不信

委員会が終わった果林と誠は凛からのメールを見てお互い顔を見合わせてしまっていました。

そりゃそうだ。いきなり1人で帰るだのもう関わるなだの話しかけるななんてメールが届いたからだ。誰でも驚くでしょう?

「ねぇ、誠君・・・これって何かあったのかな?凛ちゃんがそんな事言うのなんて有り得ないじゃん。どう思う?」

果林の言う通り凛は簡単にそんな事を言う人ではない。ましてや1人で勝手に決めるなんて事はしないんだ。幼馴染みの誠ですら知らないのだ

「どうしようか。絶対可笑しいよね。あいつが関係してるんじゃないかな」

誠という“あいつ”とは同じクラスの谷口涼葉だ。

「そうかもしれないね。でも多分1人じゃないと思う。誠君さ高校で何人に告白された?」

「えっと、7人くらいかな」

果林は考え込んでしまった。恐らく今回の事も誠絡みだと思っているのだろう。

だとするとその7人が怪しい。しかも凛はあんまり人にものを言う事が苦手だ。

誠相手でも自分の思っている事を素直に言えないのだ。だから今回の事もなんならの理由があるんじゃないのかと果林は考えているのだ。

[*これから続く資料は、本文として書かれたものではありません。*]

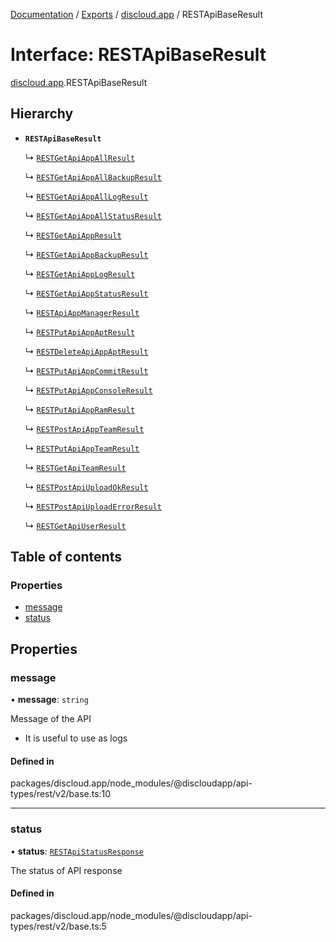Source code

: [Documentation](../README.md) / [Exports](../modules.md) / [discloud.app](../modules/discloud_app.md) / RESTApiBaseResult

# Interface: RESTApiBaseResult

[discloud.app](../modules/discloud_app.md).RESTApiBaseResult

## Hierarchy

- **`RESTApiBaseResult`**

  ↳ [`RESTGetApiAppAllResult`](discloud_app.RESTGetApiAppAllResult.md)

  ↳ [`RESTGetApiAppAllBackupResult`](discloud_app.RESTGetApiAppAllBackupResult.md)

  ↳ [`RESTGetApiAppAllLogResult`](discloud_app.RESTGetApiAppAllLogResult.md)

  ↳ [`RESTGetApiAppAllStatusResult`](discloud_app.RESTGetApiAppAllStatusResult.md)

  ↳ [`RESTGetApiAppResult`](discloud_app.RESTGetApiAppResult.md)

  ↳ [`RESTGetApiAppBackupResult`](discloud_app.RESTGetApiAppBackupResult.md)

  ↳ [`RESTGetApiAppLogResult`](discloud_app.RESTGetApiAppLogResult.md)

  ↳ [`RESTGetApiAppStatusResult`](discloud_app.RESTGetApiAppStatusResult.md)

  ↳ [`RESTApiAppManagerResult`](discloud_app.RESTApiAppManagerResult.md)

  ↳ [`RESTPutApiAppAptResult`](discloud_app.RESTPutApiAppAptResult.md)

  ↳ [`RESTDeleteApiAppAptResult`](discloud_app.RESTDeleteApiAppAptResult.md)

  ↳ [`RESTPutApiAppCommitResult`](discloud_app.RESTPutApiAppCommitResult.md)

  ↳ [`RESTPutApiAppConsoleResult`](discloud_app.RESTPutApiAppConsoleResult.md)

  ↳ [`RESTPutApiAppRamResult`](discloud_app.RESTPutApiAppRamResult.md)

  ↳ [`RESTPostApiAppTeamResult`](discloud_app.RESTPostApiAppTeamResult.md)

  ↳ [`RESTPutApiAppTeamResult`](discloud_app.RESTPutApiAppTeamResult.md)

  ↳ [`RESTGetApiTeamResult`](discloud_app.RESTGetApiTeamResult.md)

  ↳ [`RESTPostApiUploadOkResult`](discloud_app.RESTPostApiUploadOkResult.md)

  ↳ [`RESTPostApiUploadErrorResult`](discloud_app.RESTPostApiUploadErrorResult.md)

  ↳ [`RESTGetApiUserResult`](discloud_app.RESTGetApiUserResult.md)

## Table of contents

### Properties

- [message](discloud_app.RESTApiBaseResult.md#message)
- [status](discloud_app.RESTApiBaseResult.md#status)

## Properties

### message

• **message**: `string`

Message of the API
- It is useful to use as logs

#### Defined in

packages/discloud.app/node_modules/@discloudapp/api-types/rest/v2/base.ts:10

___

### status

• **status**: [`RESTApiStatusResponse`](../modules/discloud_app.md#restapistatusresponse)

The status of API response

#### Defined in

packages/discloud.app/node_modules/@discloudapp/api-types/rest/v2/base.ts:5
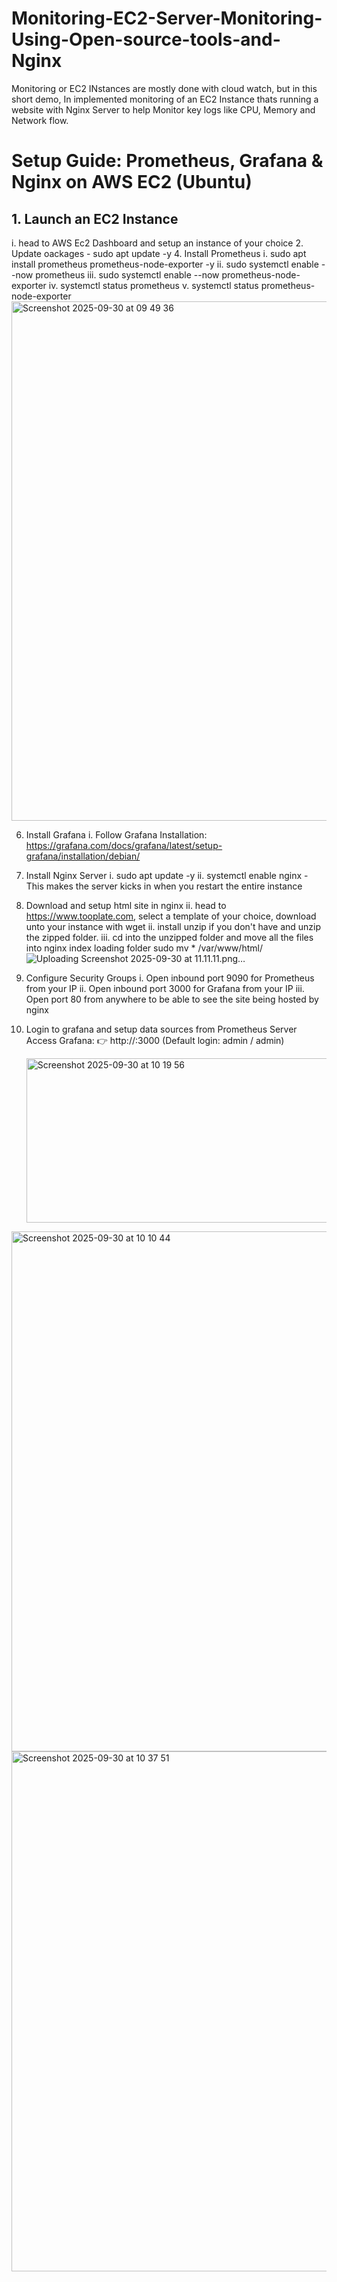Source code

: # Monitoring-EC2-Server-Monitoring-Using-Open-source-tools-and-Nginx


Monitoring or EC2 INstances are mostly done with cloud watch, but in this short demo, In implemented monitoring of an EC2 Instance thats running a website with Nginx Server to help Monitor key logs like CPU, Memory and Network flow.




# Setup Guide: Prometheus, Grafana & Nginx on AWS EC2 (Ubuntu)

## 1. Launch an EC2 Instance
   i. head to AWS Ec2 Dashboard and setup an instance of your choice
2. Update oackages -
    sudo apt update -y
4. Install Prometheus
    i.   sudo apt install prometheus prometheus-node-exporter -y
    ii.  sudo systemctl enable --now prometheus
    iii. sudo systemctl enable --now prometheus-node-exporter
    iv.  systemctl status prometheus
    v.   systemctl status prometheus-node-exporter
   <img width="1440" height="831" alt="Screenshot 2025-09-30 at 09 49 36" src="https://github.com/user-attachments/assets/8c6fd6b4-08b8-44fb-8a7b-bebf96efd8dc" />

6. Install Grafana
   i. Follow Grafana Installation:
      https://grafana.com/docs/grafana/latest/setup-grafana/installation/debian/
8. Install Nginx Server
   i. sudo apt update -y
   ii. systemctl enable nginx - This makes the server kicks in when you restart the entire instance
10. Download and setup html site in nginx
    ii. head to https://www.tooplate.com, select a template of your choice, download unto your instance with wget
    ii. install unzip if you don't have and unzip the zipped folder.
    iii. cd into the unzipped folder and move all the files into nginx index loading folder
    sudo mv * /var/www/html/
   ![Uploading Screenshot 2025-09-30 at 11.11.11.png…]()


12. Configure Security Groups
    i. Open inbound port 9090 for Prometheus from your IP
    ii. Open inbound port 3000 for Grafana from your IP
    iii. Open port 80 from anywhere to be able to see the site being hosted by nginx
14. Login to grafana and setup data sources from Prometheus Server
    Access Grafana:
👉 http://<EC2-Public-IP>:3000
(Default login: admin / admin)
    
    <img width="1145" height="263" alt="Screenshot 2025-09-30 at 10 19 56" src="https://github.com/user-attachments/assets/cbce71fc-661f-4e62-bf60-3f9d4f676f56" />
<img width="1436" height="832" alt="Screenshot 2025-09-30 at 10 10 44" src="https://github.com/user-attachments/assets/954d6d64-7889-4330-b585-61efc14983af" />
<img width="1435" height="832" alt="Screenshot 2025-09-30 at 10 37 51" src="https://github.com/user-attachments/assets/e9fc49a7-1b0d-4f62-8048-91c54d5bf4f1" />


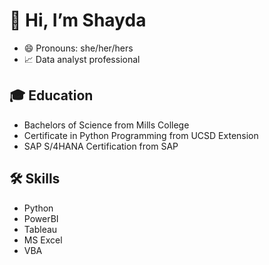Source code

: # 👋 Hi, I’m Shayda
- 😄 Pronouns: she/her/hers
- 📈 Data analyst professional

## 🎓 Education
- Bachelors of Science from Mills College
- Certificate in Python Programming from UCSD Extension
- SAP S/4HANA Certification from SAP

## 🛠️ Skills
- Python
- PowerBI
- Tableau
- MS Excel 
- VBA


<!---
shayda-maher/shayda-maher is a ✨ special ✨ repository because its `README.md` (this file) appears on your GitHub profile.
You can click the Preview link to take a look at your changes.
--->
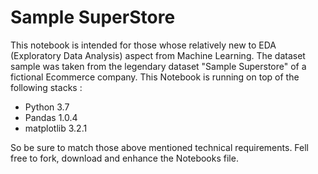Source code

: # Sample SuperStore

This notebook is intended for those whose relatively new to EDA (Exploratory Data Analysis) aspect from Machine Learning. The dataset sample was taken from the legendary dataset "Sample Superstore" of a fictional Ecommerce company. This Notebook is running on top of the following stacks :

- Python 3.7
- Pandas 1.0.4
- matplotlib 3.2.1

So be sure to match those above mentioned technical requirements. Fell free to fork, download and enhance the Notebooks file.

「もしもだよ。今回も誠君絡みでなんかあったとして、それで凛ちゃんが苦しんでるとしたら誠君はどうする?」

果林は真剣な顔つきをしていた。

親友の事となると果林も黙ってはいられないのだ。凛にはこれまでの分まで幸せになって欲しいって思っているからだ。

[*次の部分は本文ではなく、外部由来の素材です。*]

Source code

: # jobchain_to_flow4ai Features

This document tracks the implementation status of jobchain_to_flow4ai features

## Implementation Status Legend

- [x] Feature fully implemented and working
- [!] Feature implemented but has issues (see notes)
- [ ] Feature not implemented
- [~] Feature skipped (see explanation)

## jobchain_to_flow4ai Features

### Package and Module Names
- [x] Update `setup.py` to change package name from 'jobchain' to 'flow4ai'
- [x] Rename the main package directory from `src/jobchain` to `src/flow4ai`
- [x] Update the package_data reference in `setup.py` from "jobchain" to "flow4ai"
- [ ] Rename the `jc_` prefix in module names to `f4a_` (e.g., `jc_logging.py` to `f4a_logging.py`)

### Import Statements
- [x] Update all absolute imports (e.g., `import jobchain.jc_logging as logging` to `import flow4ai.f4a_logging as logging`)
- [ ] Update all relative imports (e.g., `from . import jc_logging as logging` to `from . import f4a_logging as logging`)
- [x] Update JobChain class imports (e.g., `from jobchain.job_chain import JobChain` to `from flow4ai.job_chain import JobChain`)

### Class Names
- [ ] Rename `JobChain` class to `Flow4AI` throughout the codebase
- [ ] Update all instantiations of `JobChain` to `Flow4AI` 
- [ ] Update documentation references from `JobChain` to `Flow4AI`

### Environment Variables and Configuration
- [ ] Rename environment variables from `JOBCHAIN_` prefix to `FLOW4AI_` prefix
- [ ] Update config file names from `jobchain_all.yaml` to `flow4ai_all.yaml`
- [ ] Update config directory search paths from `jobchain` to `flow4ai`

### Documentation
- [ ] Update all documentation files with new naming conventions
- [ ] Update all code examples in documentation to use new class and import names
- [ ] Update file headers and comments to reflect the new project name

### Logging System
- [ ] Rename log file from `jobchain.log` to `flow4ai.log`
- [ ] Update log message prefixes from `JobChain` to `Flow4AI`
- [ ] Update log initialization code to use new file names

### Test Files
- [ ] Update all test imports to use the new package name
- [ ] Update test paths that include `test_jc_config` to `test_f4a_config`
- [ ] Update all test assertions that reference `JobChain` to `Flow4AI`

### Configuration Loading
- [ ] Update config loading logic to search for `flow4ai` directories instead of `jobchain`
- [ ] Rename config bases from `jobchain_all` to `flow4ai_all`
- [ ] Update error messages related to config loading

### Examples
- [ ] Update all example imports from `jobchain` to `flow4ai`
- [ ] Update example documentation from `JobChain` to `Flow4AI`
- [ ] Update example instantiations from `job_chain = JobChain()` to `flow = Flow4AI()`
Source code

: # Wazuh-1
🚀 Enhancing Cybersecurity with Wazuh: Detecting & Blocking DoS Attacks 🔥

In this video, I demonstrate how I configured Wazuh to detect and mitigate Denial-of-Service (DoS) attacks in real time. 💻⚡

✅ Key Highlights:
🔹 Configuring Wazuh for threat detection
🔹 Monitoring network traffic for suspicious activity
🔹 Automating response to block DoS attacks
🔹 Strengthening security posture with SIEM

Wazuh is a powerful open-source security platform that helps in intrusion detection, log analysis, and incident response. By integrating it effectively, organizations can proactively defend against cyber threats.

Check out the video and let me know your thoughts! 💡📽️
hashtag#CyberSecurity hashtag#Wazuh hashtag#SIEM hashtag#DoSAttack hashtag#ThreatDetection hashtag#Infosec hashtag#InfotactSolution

「そんなの決まってるじゃん。俺は凛と離れるつもりないから凛の事好きだから。」

果林は安心していた。誠が凛の事を好きだという事は薄々気付いていた。だからこの時まで嘘をつかれたら果林は怒っていただろう。

「よかった。私はね誠君が凛ちゃんの事好きなんじゃないかってずっと思ってた。だから今嘘つかれなくて良かったって思ってるよ。後、凛ちゃんには黙ってるから安心して!」

こうして誠と果林は今後どうするのかを決めて2人で凛の家に向かっていったのです。